碩士 === 高雄醫學大學 === 醫學研究所 === 100 === Lung cancer is one of the most common cancer deaths in both men and women throughout the world. According to the U.S. National Cancer Institute, approximately one out of every 14 men and women in the U.S. will be diagnosed with cancer and about 28% of them will eventually die due to lung cancer in 2011. Owing to lung cancers poor prognosis and high death rate, it is urgent and of priority to develop a chemopreventive or chemotherapy drug. This study first investigates the anticancer effect of Subamolide A, isolated from Cinnamomum subavenium, on human non-small cell lung cancer cell lines A549 and NCI-H460. Treatment of cancer cells with Subamolide A results in the antiproliferative ability of both lung cancers. Subamolide A induced lung cancer cell death was first by triggering senescence-like phenotype with enlargement of cells and increased senescence-associated β-galactosidase activity, followed by abnormal mitosis catastrophe.
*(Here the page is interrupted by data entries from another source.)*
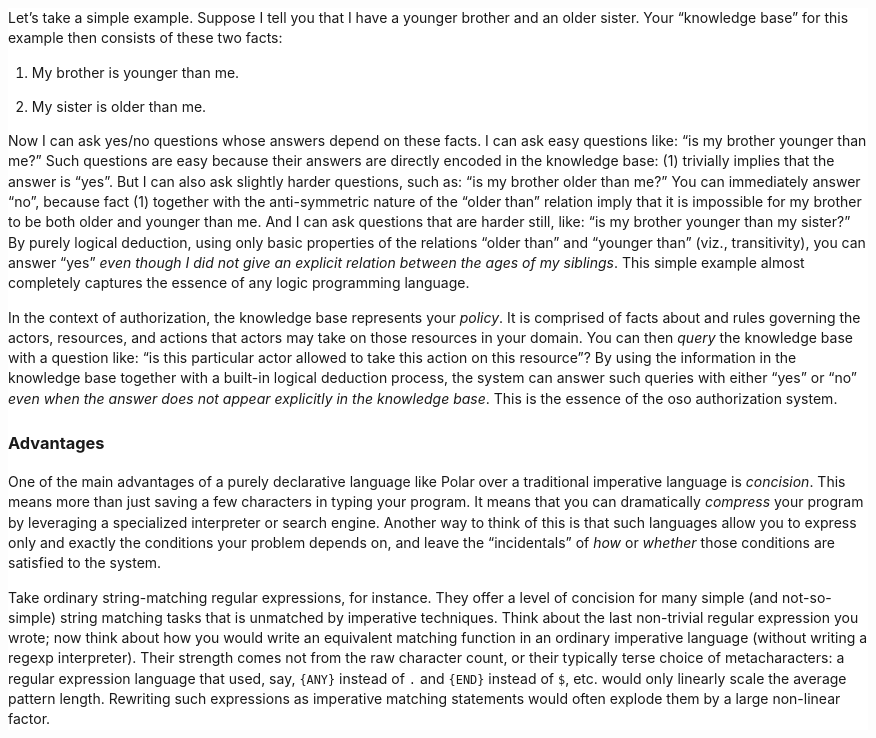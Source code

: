 Let’s take a simple example. Suppose I tell you that I have a
younger brother and an older sister. Your “knowledge base”
for this example then consists of these two facts:


1. My brother is younger than me.


2. My sister is older than me.

Now I can ask yes/no questions whose answers depend on these
facts. I can ask easy questions like: “is my brother younger
than me?” Such questions are easy because their answers are
directly encoded in the knowledge base: (1) trivially implies
that the answer is “yes”. But I can also ask slightly harder
questions, such as: “is my brother older than me?” You can
immediately answer “no”, because fact (1) together with the
anti-symmetric nature of the “older than” relation imply that
it is impossible for my brother to be both older and younger
than me. And I can ask questions that are harder still, like:
“is my brother younger than my sister?” By purely logical deduction,
using only basic properties of the relations “older than” and
“younger than” (viz., transitivity), you can answer “yes”
*even though I did not give an explicit relation between the
ages of my siblings*. This simple example almost completely
captures the essence of any logic programming language.

In the context of authorization, the knowledge base represents
your *policy*. It is comprised of facts about and rules governing
the actors, resources, and actions that actors may take on those
resources in your domain. You can then *query* the knowledge
base with a question like: “is this particular actor allowed to
take this action on this resource”? By using the information in
the knowledge base together with a built-in logical deduction process,
the system can answer such queries with either “yes” or “no”
*even when the answer does not appear explicitly in the knowledge base*.
This is the essence of the oso authorization system.

### Advantages

One of the main advantages of a purely declarative language
like Polar over a traditional imperative language is *concision*.
This means more than just saving a few characters in typing your
program. It means that you can dramatically *compress* your program
by leveraging a specialized interpreter or search engine.
Another way to think of this is that such languages allow you to
express only and exactly the conditions your problem depends on,
and leave the “incidentals” of *how* or *whether* those conditions
are satisfied to the system.

Take ordinary string-matching regular expressions, for instance.
They offer a level of concision for many simple (and not-so-simple)
string matching tasks that is unmatched by imperative techniques.
Think about the last non-trivial regular expression you wrote;
now think about how you would write an equivalent matching function
in an ordinary imperative language (without writing a regexp interpreter).
Their strength comes not from the raw character count, or their typically
terse choice of metacharacters: a regular expression language that
used, say, `{ANY}` instead of `.` and `{END}` instead of
`$`, etc. would only linearly scale the average pattern length.
Rewriting such expressions as imperative matching statements would
often explode them by a large non-linear factor.
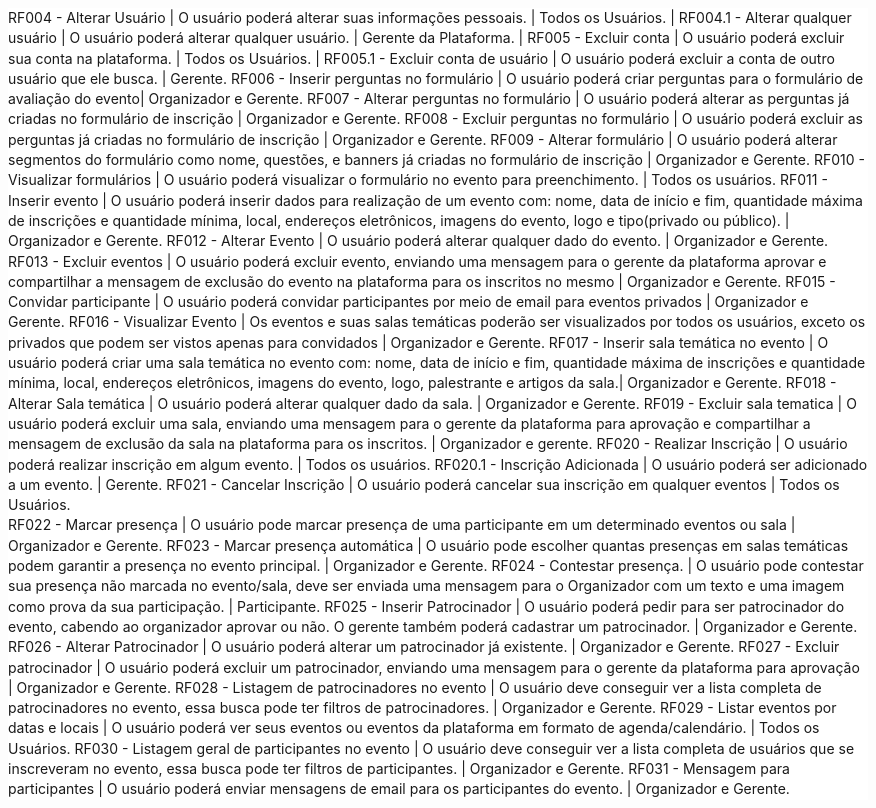 RF004 - Alterar Usuário | O usuário poderá alterar suas informações pessoais. | Todos os Usuários. |
RF004.1 - Alterar qualquer usuário | O usuário poderá alterar qualquer usuário. | Gerente da Plataforma. |
RF005 - Excluir conta | O usuário poderá excluir sua conta na plataforma. | Todos os Usuários. |
RF005.1 - Excluir conta de usuário | O usuário poderá excluir a conta de outro usuário que ele busca. | Gerente.
RF006 - Inserir perguntas no formulário | O usuário poderá criar perguntas para o formulário de avaliação do evento| Organizador e Gerente.
RF007 - Alterar perguntas no formulário | O usuário poderá alterar as perguntas já criadas no formulário de inscrição | Organizador e Gerente.
RF008 - Excluir perguntas no formulário | O usuário poderá excluir as perguntas já criadas no formulário de inscrição | Organizador e Gerente.
RF009 - Alterar formulário | O usuário poderá alterar segmentos do formulário como nome, questões, e banners já criadas no formulário de inscrição | Organizador e Gerente.
RF010 - Visualizar formulários | O usuário poderá visualizar o formulário no evento para preenchimento. | Todos os usuários.
RF011 - Inserir evento | O usuário poderá inserir dados para realização de um evento com: nome, data de início e fim, quantidade máxima de inscrições e quantidade mínima, local, endereços eletrônicos, imagens do evento, logo e tipo(privado  ou público). | Organizador e Gerente.
RF012 - Alterar Evento | O usuário poderá alterar qualquer dado do evento. | Organizador e Gerente.
RF013 - Excluir eventos | O usuário poderá excluir evento, enviando uma mensagem para o gerente da plataforma aprovar e compartilhar a mensagem de exclusão do evento na plataforma para os inscritos no mesmo | Organizador e Gerente.
RF015 - Convidar participante | O usuário poderá convidar participantes por meio de email para eventos privados | Organizador e Gerente.
RF016 - Visualizar Evento | Os eventos e suas salas temáticas poderão ser visualizados por todos os usuários, exceto os privados que podem ser vistos apenas para convidados | Organizador e Gerente.
RF017 - Inserir sala temática no evento | O usuário poderá criar uma sala temática no evento com: nome, data de início e fim, quantidade máxima de inscrições e quantidade mínima, local, endereços eletrônicos, imagens do evento, logo, palestrante e artigos da sala.| Organizador e Gerente.
RF018 - Alterar Sala temática | O usuário poderá alterar qualquer dado da sala. | Organizador e Gerente.
RF019 - Excluir sala tematica | O usuário poderá excluir uma sala, enviando uma mensagem para o gerente da plataforma para aprovação e compartilhar a mensagem de exclusão da sala na plataforma para os inscritos. | Organizador e gerente.
RF020 - Realizar Inscrição | O usuário poderá realizar inscrição em algum evento. | Todos os usuários.
RF020.1 - Inscrição Adicionada | O usuário poderá ser adicionado a um evento. | Gerente.
RF021 - Cancelar Inscrição | O usuário poderá cancelar sua inscrição em qualquer eventos | Todos os Usuários.   
RF022 - Marcar presença | O usuário pode marcar presença de uma participante em um determinado eventos ou sala | Organizador e Gerente.
RF023 - Marcar presença automática | O usuário pode escolher quantas presenças em salas temáticas podem garantir a presença no evento principal. | Organizador e Gerente.
RF024 - Contestar presença. | O usuário pode contestar sua presença não marcada no evento/sala, deve ser enviada uma mensagem para o Organizador com um texto e uma imagem como prova da sua participação. | Participante.
RF025 - Inserir Patrocinador | O usuário poderá pedir para ser patrocinador do evento, cabendo ao organizador aprovar ou não. O gerente também poderá cadastrar um patrocinador. | Organizador e Gerente.
RF026 - Alterar Patrocinador | O usuário poderá alterar um patrocinador já existente. | Organizador e Gerente.
RF027 - Excluir patrocinador | O usuário poderá excluir um patrocinador, enviando uma mensagem para o gerente da plataforma para aprovação | Organizador e Gerente.
RF028 - Listagem de patrocinadores no evento | O usuário deve conseguir ver a lista completa de patrocinadores no evento, essa busca pode ter filtros de patrocinadores. | Organizador e Gerente.
RF029 - Listar eventos por datas e locais | O usuário poderá ver seus eventos ou eventos da plataforma em formato de agenda/calendário. | Todos os Usuários.
RF030 - Listagem geral de participantes no evento | O usuário deve conseguir ver a lista completa de usuários que se inscreveram no evento, essa busca pode ter filtros de participantes. | Organizador e Gerente.
RF031 - Mensagem para participantes | O usuário poderá enviar mensagens de email para os participantes do evento. | Organizador e Gerente.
In addition, exposure of A549 and NCI-H460 cells to Subamolide A resulted in cellular ROS generation with the induction of ATM phosphorylation and ATF3 activation, which were inhibited by antioxidant EUK8. Besides, Subamolide A treated cells that undergo mitotic catastrophe and thus initiate senescence-like apoptosis is not only by activating Erk1/2, but also through p53-dependent pathways in both lung cancers. Furthermore, daily Subamolide A i.p. injection in nude mice after A549 transplantation resulted in a 50% decrease of mean tumor volume, compared with vehicle-treated group. Taken together, our data demonstrates that cell death of lung cancer cells in respond to Subamolide A is dependent upon ROS generation, triggering senescence-like phenotype and mitotic catastrophe as well as apoptosis pathways. Therefore, Subamolide A may be a novel anticancer agent for the treatment of non-small cell lung cancer.